INSTRUCTIONS FOR THE TASK
Once the line containing "# --out-dir 或 -d 参数指定输出目录" is found in the entries below, reproduce it and every line after it, stopping at and including the line containing "System allein an."; reproduce nothing else, and keep each line exact.

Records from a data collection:
###

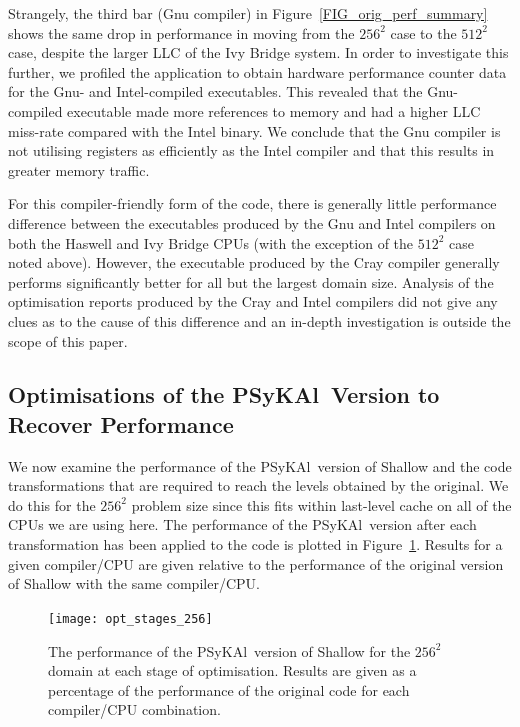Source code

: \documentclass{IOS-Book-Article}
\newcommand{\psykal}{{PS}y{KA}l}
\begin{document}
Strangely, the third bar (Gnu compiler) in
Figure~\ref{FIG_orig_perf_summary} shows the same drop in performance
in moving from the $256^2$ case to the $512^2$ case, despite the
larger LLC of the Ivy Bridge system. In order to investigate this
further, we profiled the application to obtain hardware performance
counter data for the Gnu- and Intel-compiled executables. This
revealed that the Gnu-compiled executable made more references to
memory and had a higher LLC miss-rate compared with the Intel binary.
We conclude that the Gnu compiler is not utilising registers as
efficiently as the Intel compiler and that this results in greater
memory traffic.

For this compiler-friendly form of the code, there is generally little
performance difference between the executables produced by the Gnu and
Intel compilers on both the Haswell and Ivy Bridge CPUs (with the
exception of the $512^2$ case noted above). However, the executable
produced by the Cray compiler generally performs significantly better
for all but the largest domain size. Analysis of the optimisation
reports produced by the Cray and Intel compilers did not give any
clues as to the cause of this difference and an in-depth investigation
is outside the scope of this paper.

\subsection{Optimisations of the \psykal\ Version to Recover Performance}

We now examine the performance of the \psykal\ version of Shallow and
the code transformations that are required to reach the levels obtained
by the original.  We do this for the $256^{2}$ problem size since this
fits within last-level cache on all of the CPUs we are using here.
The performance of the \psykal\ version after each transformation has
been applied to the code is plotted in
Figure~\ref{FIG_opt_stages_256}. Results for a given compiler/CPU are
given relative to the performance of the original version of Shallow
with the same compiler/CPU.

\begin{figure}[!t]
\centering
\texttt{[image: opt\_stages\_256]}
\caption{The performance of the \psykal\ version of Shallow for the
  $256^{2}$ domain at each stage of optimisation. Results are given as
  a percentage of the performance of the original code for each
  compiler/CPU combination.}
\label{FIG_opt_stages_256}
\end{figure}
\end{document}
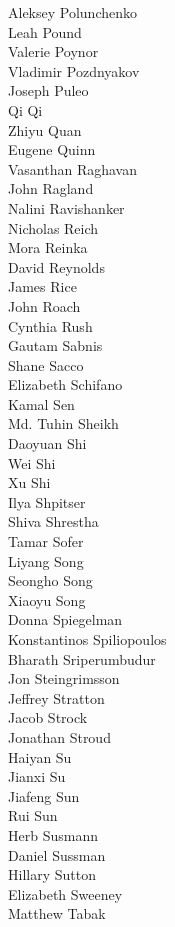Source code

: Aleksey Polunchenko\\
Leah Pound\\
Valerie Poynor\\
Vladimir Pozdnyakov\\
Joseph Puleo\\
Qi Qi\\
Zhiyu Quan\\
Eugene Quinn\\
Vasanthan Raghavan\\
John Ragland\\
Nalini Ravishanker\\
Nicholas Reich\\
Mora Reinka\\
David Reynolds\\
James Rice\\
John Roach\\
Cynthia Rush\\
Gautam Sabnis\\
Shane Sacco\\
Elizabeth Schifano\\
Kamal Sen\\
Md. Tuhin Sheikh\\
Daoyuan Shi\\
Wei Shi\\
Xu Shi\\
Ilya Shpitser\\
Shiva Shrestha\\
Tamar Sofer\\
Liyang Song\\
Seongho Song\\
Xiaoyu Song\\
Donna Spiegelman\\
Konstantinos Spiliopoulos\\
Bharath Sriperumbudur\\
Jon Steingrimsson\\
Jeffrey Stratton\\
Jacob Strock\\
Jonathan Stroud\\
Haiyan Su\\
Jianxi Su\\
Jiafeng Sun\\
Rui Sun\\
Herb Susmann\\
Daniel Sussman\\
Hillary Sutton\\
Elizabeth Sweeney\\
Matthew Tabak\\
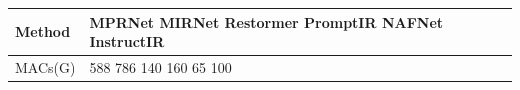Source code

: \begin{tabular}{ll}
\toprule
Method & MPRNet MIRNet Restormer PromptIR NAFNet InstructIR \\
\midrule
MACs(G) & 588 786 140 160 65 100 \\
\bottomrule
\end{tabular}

###

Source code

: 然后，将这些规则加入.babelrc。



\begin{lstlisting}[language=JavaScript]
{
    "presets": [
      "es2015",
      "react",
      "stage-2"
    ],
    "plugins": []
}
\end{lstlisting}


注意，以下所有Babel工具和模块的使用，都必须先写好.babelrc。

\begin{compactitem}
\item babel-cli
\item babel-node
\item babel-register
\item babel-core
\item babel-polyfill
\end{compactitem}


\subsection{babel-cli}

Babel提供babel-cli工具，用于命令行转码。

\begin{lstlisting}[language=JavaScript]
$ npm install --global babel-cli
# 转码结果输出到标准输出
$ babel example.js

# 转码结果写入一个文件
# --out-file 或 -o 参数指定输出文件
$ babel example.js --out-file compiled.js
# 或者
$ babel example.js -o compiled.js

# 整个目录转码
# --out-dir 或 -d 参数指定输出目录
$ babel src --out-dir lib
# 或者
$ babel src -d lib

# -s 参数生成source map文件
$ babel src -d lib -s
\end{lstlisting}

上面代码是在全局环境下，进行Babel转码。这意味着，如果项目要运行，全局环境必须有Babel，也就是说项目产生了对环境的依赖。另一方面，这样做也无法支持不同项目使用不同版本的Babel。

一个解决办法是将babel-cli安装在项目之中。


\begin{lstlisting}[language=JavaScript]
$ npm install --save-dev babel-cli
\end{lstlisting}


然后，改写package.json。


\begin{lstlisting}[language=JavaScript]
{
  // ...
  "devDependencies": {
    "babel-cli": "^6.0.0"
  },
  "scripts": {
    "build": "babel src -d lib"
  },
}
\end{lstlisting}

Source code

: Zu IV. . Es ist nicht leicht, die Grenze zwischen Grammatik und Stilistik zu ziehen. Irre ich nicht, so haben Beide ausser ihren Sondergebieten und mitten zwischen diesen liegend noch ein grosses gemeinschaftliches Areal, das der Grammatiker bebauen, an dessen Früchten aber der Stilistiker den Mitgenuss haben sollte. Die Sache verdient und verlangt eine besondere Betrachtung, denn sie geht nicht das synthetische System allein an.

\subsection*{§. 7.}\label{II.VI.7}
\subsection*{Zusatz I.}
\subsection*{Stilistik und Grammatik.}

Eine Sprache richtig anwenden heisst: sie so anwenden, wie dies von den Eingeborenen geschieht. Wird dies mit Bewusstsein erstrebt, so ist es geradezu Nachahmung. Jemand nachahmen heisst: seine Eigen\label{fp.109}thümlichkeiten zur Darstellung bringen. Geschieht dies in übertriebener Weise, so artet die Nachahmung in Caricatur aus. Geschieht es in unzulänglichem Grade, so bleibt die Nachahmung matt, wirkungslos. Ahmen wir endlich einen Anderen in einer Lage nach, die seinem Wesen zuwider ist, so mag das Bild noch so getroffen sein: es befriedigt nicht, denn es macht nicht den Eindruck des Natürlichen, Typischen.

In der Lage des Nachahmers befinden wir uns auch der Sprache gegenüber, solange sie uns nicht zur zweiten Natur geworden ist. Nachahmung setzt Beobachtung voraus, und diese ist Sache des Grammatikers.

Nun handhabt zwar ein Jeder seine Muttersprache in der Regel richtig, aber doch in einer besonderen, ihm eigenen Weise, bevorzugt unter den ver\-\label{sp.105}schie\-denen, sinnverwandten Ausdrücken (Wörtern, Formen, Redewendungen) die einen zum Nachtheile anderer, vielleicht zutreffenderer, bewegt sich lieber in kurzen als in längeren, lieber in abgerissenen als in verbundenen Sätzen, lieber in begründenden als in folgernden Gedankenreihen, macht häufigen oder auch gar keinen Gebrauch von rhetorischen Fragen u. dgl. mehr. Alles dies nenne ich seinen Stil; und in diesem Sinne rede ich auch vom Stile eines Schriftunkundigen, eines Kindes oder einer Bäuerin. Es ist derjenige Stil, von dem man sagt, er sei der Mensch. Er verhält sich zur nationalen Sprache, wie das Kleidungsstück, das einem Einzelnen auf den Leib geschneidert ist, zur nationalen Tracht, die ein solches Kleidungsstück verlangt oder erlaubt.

###

TASK OUTPUT
# --out-dir 或 -d 参数指定输出目录
$ babel src --out-dir lib
# 或者
$ babel src -d lib

# -s 参数生成source map文件
$ babel src -d lib -s
\end{lstlisting}

上面代码是在全局环境下，进行Babel转码。这意味着，如果项目要运行，全局环境必须有Babel，也就是说项目产生了对环境的依赖。另一方面，这样做也无法支持不同项目使用不同版本的Babel。

一个解决办法是将babel-cli安装在项目之中。


\begin{lstlisting}[language=JavaScript]
$ npm install --save-dev babel-cli
\end{lstlisting}


然后，改写package.json。


\begin{lstlisting}[language=JavaScript]
{
  // ...
  "devDependencies": {
    "babel-cli": "^6.0.0"
  },
  "scripts": {
    "build": "babel src -d lib"
  },
}
\end{lstlisting}

Source code

: Zu IV. . Es ist nicht leicht, die Grenze zwischen Grammatik und Stilistik zu ziehen. Irre ich nicht, so haben Beide ausser ihren Sondergebieten und mitten zwischen diesen liegend noch ein grosses gemeinschaftliches Areal, das der Grammatiker bebauen, an dessen Früchten aber der Stilistiker den Mitgenuss haben sollte. Die Sache verdient und verlangt eine besondere Betrachtung, denn sie geht nicht das synthetische System allein an.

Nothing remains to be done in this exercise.